Abbiamo sempre portato avanti i valori e gli insegnamenti dei nostri nonni, anche la quarta generazione appena entrata non ha avuto problemi a condividerne i contenuti, l’attenzione al prodotto, la coerenza e il nostro lievito madre, mai perso in tutti questi anni, che mantiene le stesse caratteristiche di allora. Anche la credibilità ha il suo valore, il consumatore moderno lo puoi fregare un paio di volte, ma poi ti saluta, se non mantieni quello che prometti.

In questi anni di crisi, quanto la ricerca del successo sui mercati internazionali è stata una scelta e quanto una necessità per la sua azienda?

In effetti il calo dei consumi, e la problematica legata ai pagamenti del mercato italiano, ci ha fatto riflettere. Abbiamo iniziato un percorso di investimenti nella partecipazione a manifestazioni ed eventi all’estero, per due motivi: la prospettiva di trovare nuovi clienti e la consapevolezza che l’estero era maturo per accettare prodotti, legati al Made in Italy, d’eccellenza. In realtà abbiamo fatto poca fatica: per noi hanno parlato i nostri prodotti ed abbiamo ricevuto riscontri estremamente favorevoli.

Quale metodologia di ingresso ha adottato per fare business all’estero ed in quali mercati siete oggi presenti?

La presenza a fiere ed eventi, oltre alla ricerca di qualche agente che sposasse la nostra politica. Ma soprattutto, come dicevo, fare degustazioni, inviare campionature che, sebbene sia molto oneroso, ha comunque portato e sta portando risultati positivi.

In quali mercati siete presenti?

Oggi siamo presenti in 32 Paesi: praticamente in tutti quelli a livello europeo più Usa, Canada, Brasile, Australia, Singapore, Thailandia, Cina e Sud Africa.

Nel vostro percorso di espansione all’estero siete stati supportati da strutture pubbliche e/o da società di consulenza private?

Ci siamo avvalsi di alcuni agenti in certe situazioni, mentre in altri casi abbiamo optato per la partecipazione a fiere tramite Ice o con le Camere di Commercio italiane all’estero e anche in questo caso abbiamo ottenuto risultati assai interessanti!

Com’è il rapporto con la burocrazia all’estero e, più in generale, quali sono state le principali difficoltà riscontrate?

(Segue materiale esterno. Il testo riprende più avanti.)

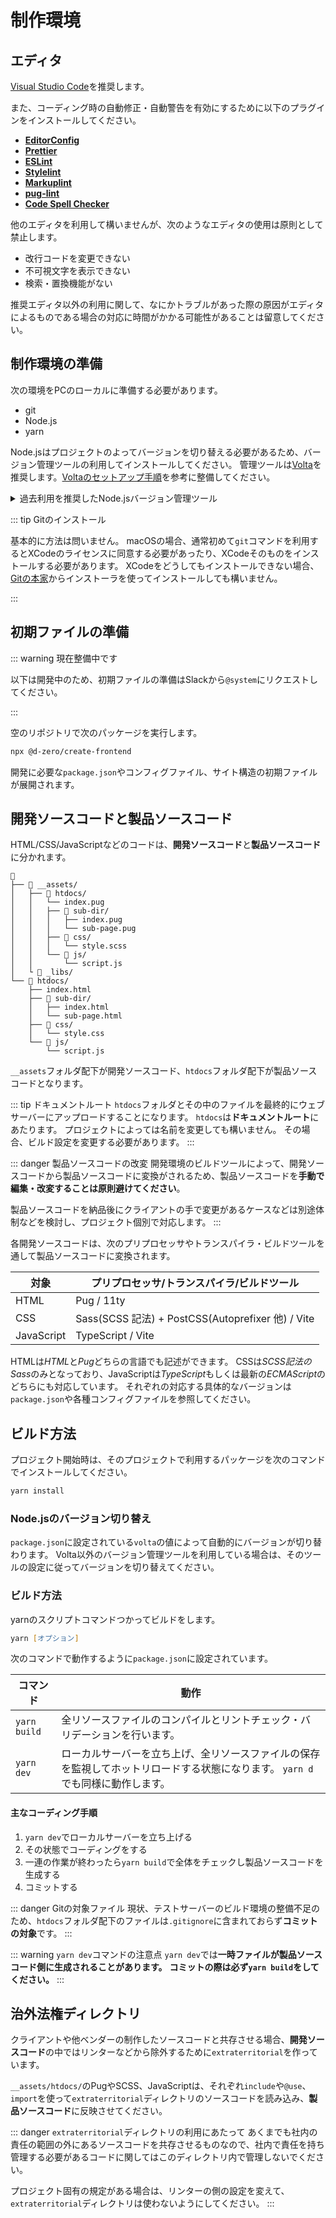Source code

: # 制作環境

## エディタ

[Visual Studio Code](https://code.visualstudio.com/)を推奨します。

また、コーディング時の自動修正・自動警告を有効にするために以下のプラグインをインストールしてください。

- [**EditorConfig**](https://marketplace.visualstudio.com/items?itemName=EditorConfig.EditorConfig)
- [**Prettier**](https://marketplace.visualstudio.com/items?itemName=esbenp.prettier-vscode)
- [**ESLint**](https://marketplace.visualstudio.com/items?itemName=dbaeumer.vscode-eslint)
- [**Stylelint**](https://marketplace.visualstudio.com/items?itemName=stylelint.vscode-stylelint)
- [**Markuplint**](https://marketplace.visualstudio.com/items?itemName=yusukehirao.vscode-markuplint)
- [**pug-lint**](https://marketplace.visualstudio.com/items?itemName=mrmlnc.vscode-puglint)
- [**Code Spell Checker**](https://marketplace.visualstudio.com/items?itemName=streetsidesoftware.code-spell-checker)

他のエディタを利用して構いませんが、次のようなエディタの使用は原則として禁止します。

- 改行コードを変更できない
- 不可視文字を表示できない
- 検索・置換機能がない

推奨エディタ以外の利用に関して、なにかトラブルがあった際の原因がエディタによるものである場合の対応に時間がかかる可能性があることは留意してください。

## 制作環境の準備

次の環境をPCのローカルに準備する必要があります。

- git
- Node.js
- yarn

Node.jsはプロジェクトのよってバージョンを切り替える必要があるため、バージョン管理ツールの利用してインストールしてください。
管理ツールは[Volta](https://volta.sh/)を推奨します。[Voltaのセットアップ手順](./tools/setup-volta.md)を参考に整備してください。

<details>
<summary>過去利用を推奨したNode.jsバージョン管理ツール</summary>

- [nodebrew](https://github.com/hokaccha/nodebrew)
- [nvm](https://github.com/nvm-sh/nvm)
- [nodist](https://github.com/marcelklehr/nodist/releases)

</details>

::: tip Gitのインストール

基本的に方法は問いません。
macOSの場合、通常初めて`git`コマンドを利用するとXCodeのライセンスに同意する必要があったり、XCodeそのものをインストールする必要があります。
XCodeをどうしてもインストールできない場合、[Gitの本家](https://git-scm.com/)からインストーラを使ってインストールしても構いません。

:::

## 初期ファイルの準備

::: warning 現在整備中です

以下は開発中のため、初期ファイルの準備はSlackから`@system`にリクエストしてください。

:::

空のリポジトリで次のパッケージを実行します。

```zsh
npx @d-zero/create-frontend
```

開発に必要な`package.json`やコンフィグファイル、サイト構造の初期ファイルが展開されます。

## 開発ソースコードと製品ソースコード

HTML/CSS/JavaScriptなどのコードは、**開発ソースコード**と**製品ソースコード**に分かれます。

```
📂
├── 📂 __assets/
│   ├── 📂 htdocs/
│   │   └── index.pug
│   │   ├── 📂 sub-dir/
│   │   │   ├── index.pug
│   │   │   └── sub-page.pug
│   │   ├── 📂 css/
│   │   │   └── style.scss
│   │   └── 📂 js/
│   │       └── script.js
│   └ 📂 _libs/
└── 📂 htdocs/
    ├── index.html
    ├── 📂 sub-dir/
    │   ├── index.html
    │   └── sub-page.html
    ├── 📂 css/
    │   └── style.css
    └── 📂 js/
        └── script.js
```

`__assets`フォルダ配下が開発ソースコード、`htdocs`フォルダ配下が製品ソースコードとなります。

::: tip ドキュメントルート
`htdocs`フォルダとその中のファイルを最終的にウェブサーバーにアップロードすることになります。
`htdocs`は**ドキュメントルート**にあたります。
プロジェクトによっては名前を変更しても構いません。
その場合、ビルド設定を変更する必要があります。
:::

::: danger 製品ソースコードの改変
開発環境のビルドツールによって、開発ソースコードから製品ソースコードに変換がされるため、製品ソースコードを**手動で編集・改変することは原則避けてください**。

製品ソースコードを納品後にクライアントの手で変更があるケースなどは別途体制などを検討し、プロジェクト個別で対応します。
:::

各開発ソースコードは、次のプリプロセッサやトランスパイラ・ビルドツールを通して製品ソースコードに変換されます。

| 対象       | プリプロセッサ/トランスパイラ/ビルドツール        |
| ---------- | ------------------------------------------------- |
| HTML       | Pug / 11ty                                        |
| CSS        | Sass(SCSS 記法) + PostCSS(Autoprefixer 他) / Vite |
| JavaScript | TypeScript / Vite                                 |

HTMLは*HTML*と*Pug*どちらの言語でも記述ができます。
CSSは*SCSS記法のSass*のみとなっており、JavaScriptは*TypeScript*もしくは最新の*ECMAScript*のどちらにも対応しています。
それぞれの対応する具体的なバージョンは`package.json`や各種コンフィグファイルを参照してください。

## ビルド方法

プロジェクト開始時は、そのプロジェクトで利用するパッケージを次のコマンドでインストールしてください。

```zsh
yarn install
```

### Node.jsのバージョン切り替え

`package.json`に設定されている`volta`の値によって自動的にバージョンが切り替わります。
Volta以外のバージョン管理ツールを利用している場合は、そのツールの設定に従ってバージョンを切り替えてください。

### ビルド方法

yarnのスクリプトコマンドつかってビルドをします。

```zsh
yarn [オプション]
```

次のコマンドで動作するように`package.json`に設定されています。

| コマンド                                              | 動作                                                                                                                            |
| ----------------------------------------------------- | ------------------------------------------------------------------------------------------------------------------------------- |
| <span style="white-space: nowrap">`yarn build`</span> | 全リソースファイルのコンパイルとリントチェック・バリデーションを行います。                                                      |
| <span style="white-space: nowrap">`yarn dev`</span>   | ローカルサーバーを立ち上げ、全リソースファイルの保存を監視してホットリロードする状態になります。 `yarn d`でも同様に動作します。 |

#### 主なコーディング手順

1. `yarn dev`でローカルサーバーを立ち上げる
2. その状態でコーディングをする
3. 一連の作業が終わったら`yarn build`で全体をチェックし製品ソースコードを生成する
4. コミットする

::: danger Gitの対象ファイル
現状、テストサーバーのビルド環境の整備不足のため、`htdocs`フォルダ配下のファイルは`.gitignore`に含まれておらず**コミットの対象**です。
:::

::: warning `yarn dev`コマンドの注意点
`yarn dev`では**一時ファイルが製品ソースコード側に生成されることがあります。**
**コミットの際は必ず`yarn build`をしてください。**
:::

## 治外法権ディレクトリ

クライアントや他ベンダーの制作したソースコードと共存させる場合、**開発ソースコード**の中ではリンターなどから除外するために`extraterritorial`を作っています。

`__assets/htdocs/`のPugやSCSS、JavaScriptは、それぞれ`include`や`@use`、`import`を使って`extraterritorial`ディレクトリのソースコードを読み込み、**製品ソースコード**に反映させてください。

::: danger `extraterritorial`ディレクトリの利用にあたって
あくまでも社内の責任の範囲の外にあるソースコードを共存させるものなので、社内で責任を持ち管理する必要があるコードに関してはこのディレクトリ内で管理しないでください。

プロジェクト固有の規定がある場合は、リンターの側の設定を変えて、`extraterritorial`ディレクトリは使わないようにしてください。
:::
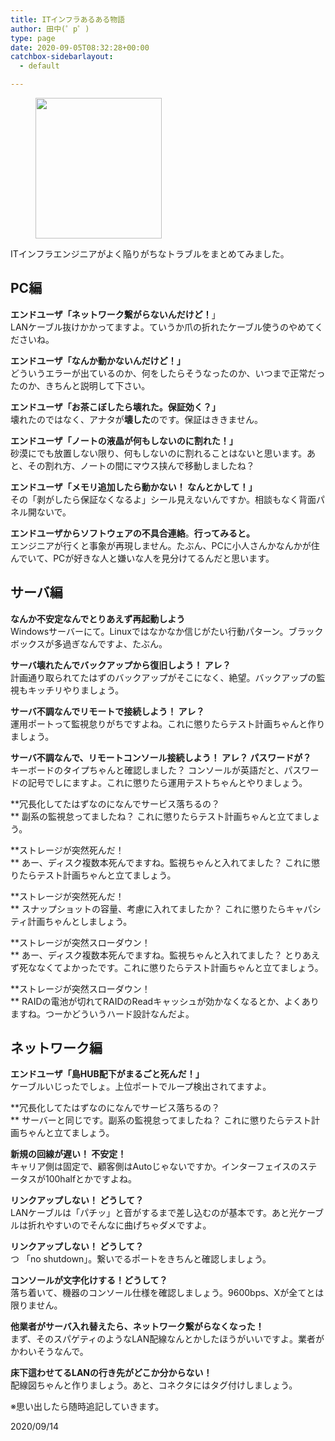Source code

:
 ```yaml
---
title: ITインフラあるある物語
author: 田中(゜p゜)
type: page
date: 2020-09-05T08:32:28+00:00
catchbox-sidebarlayout:
  - default

---
```

<div class="wp-block-image">
  <figure class="aligncenter size-large is-resized"><img loading="lazy" src="/wp-content/uploads/2020/09/komatta_man2.png" alt="" width="202" height="225" /></figure>
</div>

ITインフラエンジニアがよく陥りがちなトラブルをまとめてみました。

## PC編

**エンドユーザ「ネットワーク繋がらないんだけど！**」  
LANケーブル抜けかかってますよ。ていうか爪の折れたケーブル使うのやめてくださいね。  
  
**エンドユーザ「なんか動かないんだけど！」**  
どういうエラーが出ているのか、何をしたらそうなったのか、いつまで正常だったのか、きちんと説明して下さい。  
  
**エンドユーザ「お茶こぼしたら壊れた。保証効く？」**  
壊れたのではなく、アナタが**壊した**のです。保証はききません。  
  
**エンドユーザ「ノートの液晶が何もしないのに割れた！」**  
砂漠にでも放置しない限り、何もしないのに割れることはないと思います。あと、その割れ方、ノートの間にマウス挟んで移動しましたね？  
  
**エンドユーザ「メモリ追加したら動かない！ なんとかして！」**  
その「剥がしたら保証なくなるよ」シール見えないんですか。相談もなく背面パネル開ないで。  
  
**エンドユーザからソフトウェアの不具合連絡**。**行ってみると。**  
エンジニアが行くと事象が再現しません。たぶん、PCに小人さんかなんかが住んでいて、PCが好きな人と嫌いな人を見分けてるんだと思います。

## サーバ編

**なんか不安定なんでとりあえず再起動しよう**  
Windowsサーバーにて。Linuxではなかなか信じがたい行動パターン。ブラックボックスが多過ぎなんですよ、たぶん。  
  
**サーバ壊れたんでバックアップから復旧しよう！ アレ？**  
計画通り取られてたはずのバックアップがそこになく、絶望。バックアップの監視もキッチリやりましょう。  
  
**サーバ不調なんでリモートで接続しよう！ アレ？**  
運用ポートって監視怠りがちですよね。これに懲りたらテスト計画ちゃんと作りましょう。  
  
**サーバ不調なんで、リモートコンソール接続しよう！ アレ？ パスワードが？**  
キーボードのタイプちゃんと確認しました？ コンソールが英語だと、パスワードの記号でしにますよ。これに懲りたら運用テストちゃんとやりましょう。  
  
**冗長化してたはずなのになんでサービス落ちるの？  
** 副系の監視怠ってましたね？ これに懲りたらテスト計画ちゃんと立てましょう。  
  
**ストレージが突然死んだ！  
** あー、ディスク複数本死んでますね。監視ちゃんと入れてました？ これに懲りたらテスト計画ちゃんと立てましょう。  
  
**ストレージが突然死んだ！  
** スナップショットの容量、考慮に入れてましたか？ これに懲りたらキャパシティ計画ちゃんとしましょう。  
  
**ストレージが突然スローダウン！  
** あー、ディスク複数本死んでますね。監視ちゃんと入れてました？ とりあえず死ななくてよかったです。これに懲りたらテスト計画ちゃんと立てましょう。  
  
**ストレージが突然スローダウン！  
** RAIDの電池が切れてRAIDのReadキャッシュが効かなくなるとか、よくありますね。つーかどういうハード設計なんだよ。

## ネットワーク編

**エンドユーザ「島HUB配下がまるごと死んだ！」**  
ケーブルいじったでしょ。上位ポートでループ検出されてますよ。  
  
**冗長化してたはずなのになんでサービス落ちるの？  
** サーバーと同じです。副系の監視怠ってましたね？ これに懲りたらテスト計画ちゃんと立てましょう。  
  
**新規の回線が遅い！ 不安定！**  
キャリア側は固定で、顧客側はAutoじゃないですか。インターフェイスのステータスが100halfとかですよね。  
  
**リンクアップしない！ どうして？**  
LANケーブルは「パチッ」と音がするまで差し込むのが基本です。あと光ケーブルは折れやすいのでそんなに曲げちゃダメですよ。  
  
**リンクアップしない！ どうして？**  
つ 「no shutdown」。繋いでるポートをきちんと確認しましょう。  
  
**コンソールが文字化けする！どうして？**  
落ち着いて、機器のコンソール仕様を確認しましょう。9600bps、Xが全てとは限りません。  
  
**他業者がサーバ入れ替えたら、ネットワーク繋がらなくなった！**  
まず、そのスパゲティのようなLAN配線なんとかしたほうがいいですよ。業者がかわいそうなんで。  
  
**床下這わせてるLANの行き先がどこか分からない！**  
配線図ちゃんと作りましょう。あと、コネクタにはタグ付けしましょう。  
  
※思い出したら随時追記していきます。

<p class="has-text-align-right">
  2020/09/14
</p>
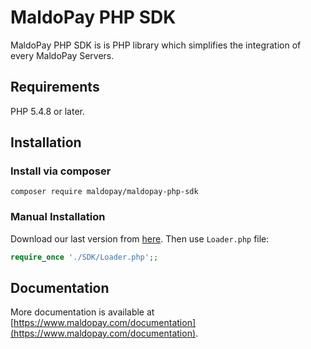 # MaldoPay PHP SDK
MaldoPay PHP SDK is is PHP library which simplifies the integration of every MaldoPay Servers.

## Requirements

PHP 5.4.8 or later.

## Installation

### Install via composer
```
composer require maldopay/maldopay-php-sdk
```

### Manual Installation

Download our last version from [here](https://github.com/MaldoPay/MaldoPay-PHP-SDK/releases). Then use `Loader.php` file:

```php
require_once './SDK/Loader.php';;
```

## Documentation

More documentation is available at [https://www.maldopay.com/documentation](https://www.maldopay.com/documentation).

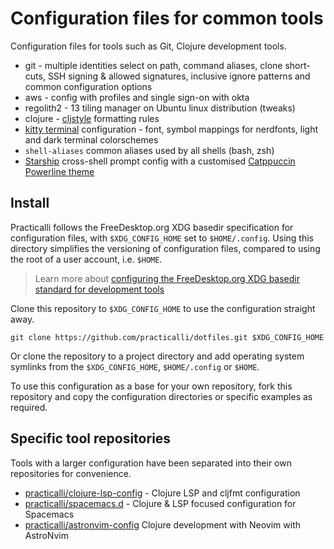 # Configuration files for common tools

Configuration files for tools such as Git, Clojure development tools.

* git - multiple identities select on path, command aliases, clone short-cuts, SSH signing & allowed signatures, inclusive ignore patterns and common configuration options
* aws - config with profiles and single sign-on with okta
* regolith2 - 13 tiling manager on Ubuntu linux distribution (tweaks)
* clojure - [cljstyle](https://github.com/greglook/cljstyle) formatting rules
* [kitty terminal](https://sw.kovidgoyal.net/kitty/) configuration - font, symbol mappings for nerdfonts, light and dark terminal colorschemes
* `shell-aliases` common aliases used by all shells (bash, zsh)
* [Starship](https://starship.rs/) cross-shell prompt config with a customised [Catppuccin Powerline theme](https://starship.rs/presets/catppuccin-powerline)


## Install

Practicalli follows the FreeDesktop.org XDG basedir specification for configuration files, with `$XDG_CONFIG_HOME` set to `$HOME/.config`.  Using this directory simplifies the versioning of configuration files, compared to using the root of a user account, i.e. `$HOME`.

> Learn more about [configuring the FreeDesktop.org XDG basedir standard for development tools](https://practical.li/blog/posts/adopt-FreeDesktop.org-XDG-standard-for-configuration-files/)

Clone this repository to `$XDG_CONFIG_HOME` to use the configuration straight away.  

```shell
git clone https://github.com/practicalli/dotfiles.git $XDG_CONFIG_HOME
```

Or clone the repository to a project directory and add operating system symlinks from the `$XDG_CONFIG_HOME`, `$HOME/.config` or `$HOME`.  

To use this configuration as a base for your own repository, fork this repository and copy the configuration directories or specific examples as required.


## Specific tool repositories

Tools with a larger configuration have been separated into their own repositories for convenience.

* [practicalli/clojure-lsp-config](https://github.com/practicalli/clojure-lsp-config) - Clojure LSP and cljfmt configuration
* [practicalli/spacemacs.d](https://github.com/practicalli/spacemacs.d/) - Clojure & LSP focused configuration for Spacemacs
* [practicalli/astronvim-config](https://github.com/practicalli/astronvim-config) Clojure development with Neovim with AstroNvim

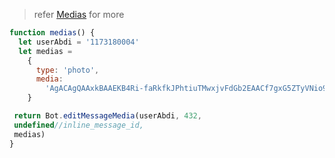 > refer [Medias](https://core.telegram.org/bots/api#inputmedia) for more

```js
function medias() {
  let userAbdi = '1173180004'
  let medias =
    {
      type: 'photo',
      media:
        'AgACAgQAAxkBAAEKB4Ri-faRkfkJPhtiuTMwxjvFdGb2EAACf7gxG5ZTyVNio98lZ7PwIgEAAwIAA3MAAykE',
    }

 return Bot.editMessageMedia(userAbdi, 432,
 undefined//inline_message_id,
 medias)
}
```

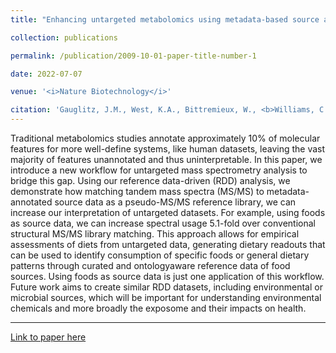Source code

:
 ```yaml
---
title: "Enhancing untargeted metabolomics using metadata-based source annotation"

collection: publications

permalink: /publication/2009-10-01-paper-title-number-1

date: 2022-07-07

venue: '<i>Nature Biotechnology</i>'

citation: 'Gauglitz, J.M., West, K.A., Bittremieux, W., <b>Williams, C.L.</b>, et al. Enhancing untargeted metabolomics using metadata-based source annotation. <i>Nat Biotechnol</i> 40, 1774–1779 (2022).'
---
```


Traditional metabolomics studies annotate approximately 10% of molecular features
for more well-define systems, like human datasets, leaving the vast majority of features
unannotated and thus uninterpretable. In this paper, we introduce a new workflow for untargeted
mass spectrometry analysis to bridge this gap. Using our reference data-driven (RDD) analysis,
we demonstrate how matching tandem mass spectra (MS/MS) to metadata-annotated source
data as a pseudo-MS/MS reference library, we can increase our interpretation of untargeted
datasets. For example, using foods as source data, we can increase spectral usage 5.1-fold
over conventional structural MS/MS library matching. This approach allows for empirical
assessments of diets from untargeted data, generating dietary readouts that can be used to
identify consumption of specific foods or general dietary patterns through curated and ontologyaware
reference data of food sources. Using foods as source data is just one application of this
workflow. Future work aims to create similar RDD datasets, including environmental or microbial
sources, which will be important for understanding environmental chemicals and more broadly
the exposome and their impacts on health.

---
[Link to paper here](https://www.nature.com/articles/s41587-022-01368-1)


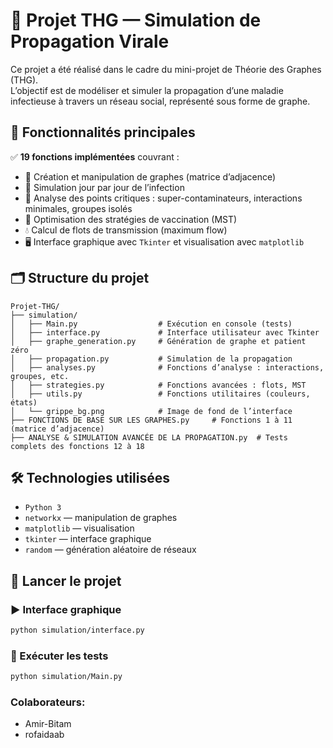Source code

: 
# 🦠 Projet THG — Simulation de Propagation Virale

Ce projet a été réalisé dans le cadre du mini-projet de Théorie des Graphes (THG).  
L’objectif est de modéliser et simuler la propagation d’une maladie infectieuse à travers un réseau social, représenté sous forme de graphe.

## 🧪 Fonctionnalités principales

✅ **19 fonctions implémentées** couvrant :
- 🔧 Création et manipulation de graphes (matrice d’adjacence)
- 🧬 Simulation jour par jour de l’infection
- 📍 Analyse des points critiques : super-contaminateurs, interactions minimales, groupes isolés
- 💉 Optimisation des stratégies de vaccination (MST)
- 💧 Calcul de flots de transmission (maximum flow)
- 🖥️ Interface graphique avec `Tkinter` et visualisation avec `matplotlib`

## 🗂️ Structure du projet

```
Projet-THG/
├── simulation/
│   ├── Main.py                  # Exécution en console (tests)
│   ├── interface.py             # Interface utilisateur avec Tkinter
│   ├── graphe_generation.py     # Génération de graphe et patient zéro
│   ├── propagation.py           # Simulation de la propagation
│   ├── analyses.py              # Fonctions d’analyse : interactions, groupes, etc.
│   ├── strategies.py            # Fonctions avancées : flots, MST
│   ├── utils.py                 # Fonctions utilitaires (couleurs, états)
│   └── grippe_bg.png            # Image de fond de l’interface
├── FONCTIONS DE BASE SUR LES GRAPHES.py     # Fonctions 1 à 11 (matrice d’adjacence)
├── ANALYSE & SIMULATION AVANCÉE DE LA PROPAGATION.py  # Tests complets des fonctions 12 à 18
```

## 🛠️ Technologies utilisées

- `Python 3`
- `networkx` — manipulation de graphes
- `matplotlib` — visualisation
- `tkinter` — interface graphique
- `random` — génération aléatoire de réseaux


## 🚀 Lancer le projet

### ▶️ Interface graphique
```bash
python simulation/interface.py
```

### 🧪 Exécuter les tests
```bash
python simulation/Main.py
```

### Colaborateurs:
- Amir-Bitam
- rofaidaab

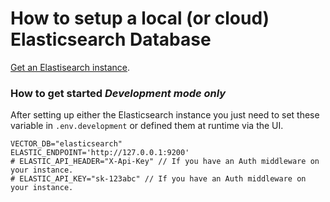 # How to setup a local (or cloud) Elasticsearch Database

[Get an Elastisearch instance](https://www.elastic.co/guide/en/elasticsearch/reference/current/install-elasticsearch.html).

### How to get started _Development mode only_

After setting up either the Elasticsearch instance you just need to set these variable in `.env.development` or defined them at runtime via the UI.

```
VECTOR_DB="elasticsearch"
ELASTIC_ENDPOINT='http://127.0.0.1:9200'
# ELASTIC_API_HEADER="X-Api-Key" // If you have an Auth middleware on your instance.
# ELASTIC_API_KEY="sk-123abc" // If you have an Auth middleware on your instance.
```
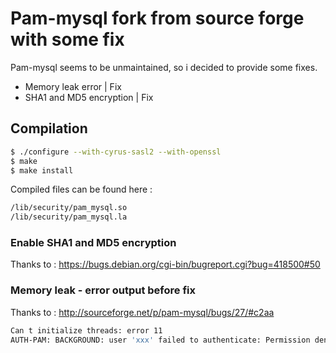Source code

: # Pam-mysql fork from source forge with some fix

Pam-mysql seems to be unmaintained, so i decided to provide some fixes.

  - Memory leak error | Fix
  - SHA1 and MD5 encryption | Fix

## Compilation

```sh
$ ./configure --with-cyrus-sasl2 --with-openssl
$ make
$ make install 
```
Compiled files can be found here :

```sh
/lib/security/pam_mysql.so
/lib/security/pam_mysql.la
```

### Enable SHA1 and MD5 encryption

Thanks to : https://bugs.debian.org/cgi-bin/bugreport.cgi?bug=418500#50

### Memory leak - error output before fix

Thanks to : http://sourceforge.net/p/pam-mysql/bugs/27/#c2aa

``` sh
Can t initialize threads: error 11
AUTH-PAM: BACKGROUND: user 'xxx' failed to authenticate: Permission denied
```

Diciamo che fortunatamente, commercializzando prodotti a temperatura ambiente ed a media lunga durata, non abbiamo particolari problemi. Solo alcuni Paesi ci richiedono delle specifiche sui prodotti o certificati, ma niente di impossibile. Altre volte sono le politiche di stampo protezionistico a rendere la vita difficile a qualche nostro importatore. Sottolineo comunque che noi vendiamo sempre ex works, quindi è il cliente poi che organizza il ritiro.

Quali sono i vostri piani futuri di sviluppo? Avete già in mente nuovi mercati da conquistare?

Non abbiamo ancora strutturato una strategia di penetrazione commerciale in alcuni mercati importanti come per esempio Giappone e Russia che finora abbiamo esplorato solo attraverso qualche cliente saltuario.

Quale consiglio si sente di dare agli imprenditori che intendono affacciarsi nello stesso contesto estero?

Il consiglio è crederci! Certo bisogna investire, perché esserci o no fa la differenza. Mi riferisco alla presenza a fiere, eventi e manifestazioni in cui c’è la possibilità di venire in contatto con operatori esteri. Dobbiamo sfruttare questo momento perché, mai come ora, il Made in Italy costituisce un importante valore aggiunto: lo spazio c’è per tutti nel mondo, basta trovarlo!